Une soixantaine d’historiens s’étonne du choix des experts de la commission sur le passé colonial de la Belgique. Par Belga
Une soixantaine d’historiens belges et congolais ainsi que de scientifiques des universités et établissements scientifiques fédéraux s’est étonnée lundi des choix des experts faits par les députés pour assister la commission spéciale de la Chambre chargée de se pencher sur le passé colonial de la Belgique.
« Il nous parait étrange que, contrairement au projet initialement prévu, la commission (dite Congo) ait amalgamé des historiens de la question coloniale à des avocats, des représentants d’associations de la diaspora congolaise ou d’institutions chargées de questions sociales contemporaines », écrivent-ils dans une carte blanche publié par les journaux ‘De Standaard’ et ‘Le Soir’.
« Par ce choix, cette commission oublie de séparer nettement ses deux missions.
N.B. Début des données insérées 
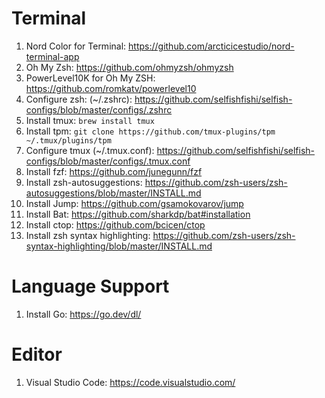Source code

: # Terminal
1. Nord Color for Terminal: https://github.com/arcticicestudio/nord-terminal-app 
2. Oh My Zsh: https://github.com/ohmyzsh/ohmyzsh
3. PowerLevel10K for Oh My ZSH: https://github.com/romkatv/powerlevel10
3. Configure zsh: (~/.zshrc): https://github.com/selfishfishi/selfish-configs/blob/master/configs/.zshrc
4. Install tmux: `brew install tmux`
5. Install tpm: `git clone https://github.com/tmux-plugins/tpm ~/.tmux/plugins/tpm`
6. Configure tmux (~/.tmux.conf): https://github.com/selfishfishi/selfish-configs/blob/master/configs/.tmux.conf
7. Install fzf: https://github.com/junegunn/fzf
8. Install zsh-autosuggestions: https://github.com/zsh-users/zsh-autosuggestions/blob/master/INSTALL.md
9. Install Jump: https://github.com/gsamokovarov/jump
10. Install Bat: https://github.com/sharkdp/bat#installation
11. Install ctop: https://github.com/bcicen/ctop
12. Install zsh syntax highlighting: https://github.com/zsh-users/zsh-syntax-highlighting/blob/master/INSTALL.md

# Language Support
1. Install Go: https://go.dev/dl/
# Editor
1. Visual Studio Code: https://code.visualstudio.com/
Elle entendrait donc réaliser un débat consacré à la réconciliation (entre Etats? entre ressortissants de ces Etats? entre groupes d’intérêts?) concernant le passé colonial, sans attendre les conclusions précises du rapport des historiens sur ledit passé », ajoutent les signataires, issus de toutes les grands universités du pays et de celle de Kinshasa (Unikin), dont le professeur Isidore Ndaywel è Nziem, et de sept établissements scientifiques fédéraux.
Selon eux, « cet empressement pose question dans la mesure où il s’agit d’une discussion politique qui ne peut en aucun cas être confondue avec cette étape préalable et indispensable de l’enquête historique et de ses résultats ».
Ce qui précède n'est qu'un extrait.